» Problem to work on:
Looking at the records below, count how many lines contain the string "assets". Give that number alone.

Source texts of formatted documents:
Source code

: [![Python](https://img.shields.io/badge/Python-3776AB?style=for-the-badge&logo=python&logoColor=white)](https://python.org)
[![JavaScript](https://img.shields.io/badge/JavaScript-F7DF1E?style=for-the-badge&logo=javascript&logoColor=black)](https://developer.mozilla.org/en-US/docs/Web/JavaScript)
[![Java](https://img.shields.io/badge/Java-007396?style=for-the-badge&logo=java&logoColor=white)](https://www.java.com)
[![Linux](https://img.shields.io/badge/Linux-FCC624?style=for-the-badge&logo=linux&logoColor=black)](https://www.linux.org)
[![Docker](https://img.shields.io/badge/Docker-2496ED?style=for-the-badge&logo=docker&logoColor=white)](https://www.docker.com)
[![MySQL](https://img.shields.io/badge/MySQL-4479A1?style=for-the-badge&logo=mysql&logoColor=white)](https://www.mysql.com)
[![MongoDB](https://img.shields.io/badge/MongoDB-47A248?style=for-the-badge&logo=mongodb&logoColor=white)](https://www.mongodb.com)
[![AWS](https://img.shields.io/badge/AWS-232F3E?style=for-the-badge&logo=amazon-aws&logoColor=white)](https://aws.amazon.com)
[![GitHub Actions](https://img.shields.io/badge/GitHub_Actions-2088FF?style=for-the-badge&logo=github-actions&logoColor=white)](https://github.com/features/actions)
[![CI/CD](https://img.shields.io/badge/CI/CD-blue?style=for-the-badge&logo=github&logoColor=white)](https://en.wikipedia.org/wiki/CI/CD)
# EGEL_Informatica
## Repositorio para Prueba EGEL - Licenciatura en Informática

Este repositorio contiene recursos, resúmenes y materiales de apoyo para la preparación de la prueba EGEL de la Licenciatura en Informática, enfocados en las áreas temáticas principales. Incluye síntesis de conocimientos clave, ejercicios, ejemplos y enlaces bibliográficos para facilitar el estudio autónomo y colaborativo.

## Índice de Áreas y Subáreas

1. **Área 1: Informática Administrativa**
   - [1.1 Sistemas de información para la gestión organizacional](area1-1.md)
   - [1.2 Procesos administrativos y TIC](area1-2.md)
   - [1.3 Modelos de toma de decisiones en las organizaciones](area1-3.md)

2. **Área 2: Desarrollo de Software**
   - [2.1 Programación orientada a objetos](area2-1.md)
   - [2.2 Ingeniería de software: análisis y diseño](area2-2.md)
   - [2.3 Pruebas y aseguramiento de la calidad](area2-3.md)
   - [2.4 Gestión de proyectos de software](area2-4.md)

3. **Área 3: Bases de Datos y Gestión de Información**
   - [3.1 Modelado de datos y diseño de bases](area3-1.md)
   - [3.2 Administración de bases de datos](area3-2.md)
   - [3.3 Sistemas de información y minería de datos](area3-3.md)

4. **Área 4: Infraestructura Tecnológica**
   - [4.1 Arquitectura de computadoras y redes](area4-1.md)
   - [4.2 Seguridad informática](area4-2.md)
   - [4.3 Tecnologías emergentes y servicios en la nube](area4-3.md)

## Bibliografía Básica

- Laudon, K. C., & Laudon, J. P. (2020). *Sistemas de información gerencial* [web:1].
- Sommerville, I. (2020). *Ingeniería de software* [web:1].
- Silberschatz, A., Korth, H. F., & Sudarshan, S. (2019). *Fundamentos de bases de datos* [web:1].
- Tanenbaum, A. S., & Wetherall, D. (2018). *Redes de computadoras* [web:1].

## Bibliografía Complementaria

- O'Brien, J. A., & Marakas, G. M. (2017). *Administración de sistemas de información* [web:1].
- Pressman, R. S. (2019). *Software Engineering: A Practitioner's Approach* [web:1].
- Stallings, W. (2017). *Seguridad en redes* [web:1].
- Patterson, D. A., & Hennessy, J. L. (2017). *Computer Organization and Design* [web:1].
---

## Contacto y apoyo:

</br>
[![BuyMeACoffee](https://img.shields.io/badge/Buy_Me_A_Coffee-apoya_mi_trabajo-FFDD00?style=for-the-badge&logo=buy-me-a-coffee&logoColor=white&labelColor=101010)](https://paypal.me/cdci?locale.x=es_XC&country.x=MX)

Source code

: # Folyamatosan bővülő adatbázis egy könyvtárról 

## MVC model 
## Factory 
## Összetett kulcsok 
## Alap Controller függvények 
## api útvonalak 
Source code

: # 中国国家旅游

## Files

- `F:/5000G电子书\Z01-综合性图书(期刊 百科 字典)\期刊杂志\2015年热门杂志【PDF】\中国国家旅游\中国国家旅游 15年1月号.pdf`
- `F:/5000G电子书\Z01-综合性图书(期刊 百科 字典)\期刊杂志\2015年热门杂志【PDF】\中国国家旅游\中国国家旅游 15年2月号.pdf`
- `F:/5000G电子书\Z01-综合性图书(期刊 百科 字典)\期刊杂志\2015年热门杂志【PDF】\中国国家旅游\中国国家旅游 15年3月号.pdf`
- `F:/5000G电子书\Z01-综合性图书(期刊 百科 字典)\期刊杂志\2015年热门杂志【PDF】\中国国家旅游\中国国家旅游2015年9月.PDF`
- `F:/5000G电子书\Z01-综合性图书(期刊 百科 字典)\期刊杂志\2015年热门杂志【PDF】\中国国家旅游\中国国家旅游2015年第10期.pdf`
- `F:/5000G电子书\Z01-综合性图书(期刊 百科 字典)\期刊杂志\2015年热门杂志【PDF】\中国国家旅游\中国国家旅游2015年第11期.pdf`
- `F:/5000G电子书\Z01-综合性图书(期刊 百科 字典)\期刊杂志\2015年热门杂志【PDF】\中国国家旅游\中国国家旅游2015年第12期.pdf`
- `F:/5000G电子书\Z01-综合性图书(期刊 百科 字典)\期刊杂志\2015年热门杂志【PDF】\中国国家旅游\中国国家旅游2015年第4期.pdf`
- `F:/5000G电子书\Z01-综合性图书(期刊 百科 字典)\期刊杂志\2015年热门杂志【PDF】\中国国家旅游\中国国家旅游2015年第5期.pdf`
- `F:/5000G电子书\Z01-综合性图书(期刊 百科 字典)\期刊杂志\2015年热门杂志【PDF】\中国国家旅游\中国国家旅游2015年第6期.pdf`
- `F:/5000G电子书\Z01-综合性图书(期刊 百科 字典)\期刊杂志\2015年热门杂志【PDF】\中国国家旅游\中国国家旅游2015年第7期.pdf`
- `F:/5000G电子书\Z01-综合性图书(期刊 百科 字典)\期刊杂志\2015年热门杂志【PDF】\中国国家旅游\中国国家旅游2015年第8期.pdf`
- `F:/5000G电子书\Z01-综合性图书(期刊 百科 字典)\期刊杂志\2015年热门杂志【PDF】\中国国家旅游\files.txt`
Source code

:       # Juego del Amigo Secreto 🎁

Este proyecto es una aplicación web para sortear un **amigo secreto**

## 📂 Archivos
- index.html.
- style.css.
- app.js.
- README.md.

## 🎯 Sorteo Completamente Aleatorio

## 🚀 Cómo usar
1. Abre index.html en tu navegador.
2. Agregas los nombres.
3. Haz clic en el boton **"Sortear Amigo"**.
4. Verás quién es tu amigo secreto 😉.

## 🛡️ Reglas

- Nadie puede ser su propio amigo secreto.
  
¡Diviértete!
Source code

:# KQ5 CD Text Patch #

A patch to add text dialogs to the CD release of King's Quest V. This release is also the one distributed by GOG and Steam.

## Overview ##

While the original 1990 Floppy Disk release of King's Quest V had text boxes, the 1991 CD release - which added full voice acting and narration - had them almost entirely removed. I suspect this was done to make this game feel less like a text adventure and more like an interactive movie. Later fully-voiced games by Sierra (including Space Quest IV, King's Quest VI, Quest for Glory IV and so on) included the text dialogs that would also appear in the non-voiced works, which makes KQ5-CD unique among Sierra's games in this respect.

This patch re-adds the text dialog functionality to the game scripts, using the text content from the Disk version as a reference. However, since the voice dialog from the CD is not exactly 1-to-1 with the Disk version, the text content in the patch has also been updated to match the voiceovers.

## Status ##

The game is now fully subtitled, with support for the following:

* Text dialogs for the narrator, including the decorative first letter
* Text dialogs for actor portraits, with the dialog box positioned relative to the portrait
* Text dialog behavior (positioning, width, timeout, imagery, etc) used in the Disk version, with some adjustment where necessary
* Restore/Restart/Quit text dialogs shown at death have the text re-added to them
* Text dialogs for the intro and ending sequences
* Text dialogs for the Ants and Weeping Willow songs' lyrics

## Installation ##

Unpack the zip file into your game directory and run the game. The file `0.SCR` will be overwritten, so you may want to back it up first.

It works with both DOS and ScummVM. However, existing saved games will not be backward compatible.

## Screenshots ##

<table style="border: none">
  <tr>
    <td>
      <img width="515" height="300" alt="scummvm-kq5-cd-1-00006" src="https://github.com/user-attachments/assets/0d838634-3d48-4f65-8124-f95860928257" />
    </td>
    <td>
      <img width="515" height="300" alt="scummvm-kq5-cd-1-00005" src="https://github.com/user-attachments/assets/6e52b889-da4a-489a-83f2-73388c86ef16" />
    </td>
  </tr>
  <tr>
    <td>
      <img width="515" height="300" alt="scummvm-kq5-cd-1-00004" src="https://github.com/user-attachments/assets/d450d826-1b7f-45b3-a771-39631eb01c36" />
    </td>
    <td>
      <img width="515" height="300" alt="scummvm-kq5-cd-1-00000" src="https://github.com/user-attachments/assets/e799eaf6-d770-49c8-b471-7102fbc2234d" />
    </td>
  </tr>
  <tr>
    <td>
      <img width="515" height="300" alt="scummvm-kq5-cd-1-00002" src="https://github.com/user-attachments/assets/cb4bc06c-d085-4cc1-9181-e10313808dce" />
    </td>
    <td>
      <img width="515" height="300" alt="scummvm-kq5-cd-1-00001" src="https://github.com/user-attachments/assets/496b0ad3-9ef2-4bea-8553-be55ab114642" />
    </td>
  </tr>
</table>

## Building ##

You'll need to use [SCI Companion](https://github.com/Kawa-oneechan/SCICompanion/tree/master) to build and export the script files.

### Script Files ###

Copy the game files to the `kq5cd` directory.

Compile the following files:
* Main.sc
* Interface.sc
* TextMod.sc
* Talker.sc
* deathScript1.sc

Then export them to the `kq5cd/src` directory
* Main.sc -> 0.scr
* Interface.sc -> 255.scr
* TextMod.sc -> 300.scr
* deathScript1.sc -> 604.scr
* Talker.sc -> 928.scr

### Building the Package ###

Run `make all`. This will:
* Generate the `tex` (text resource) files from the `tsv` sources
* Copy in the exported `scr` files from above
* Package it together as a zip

» Response to the exercise:
6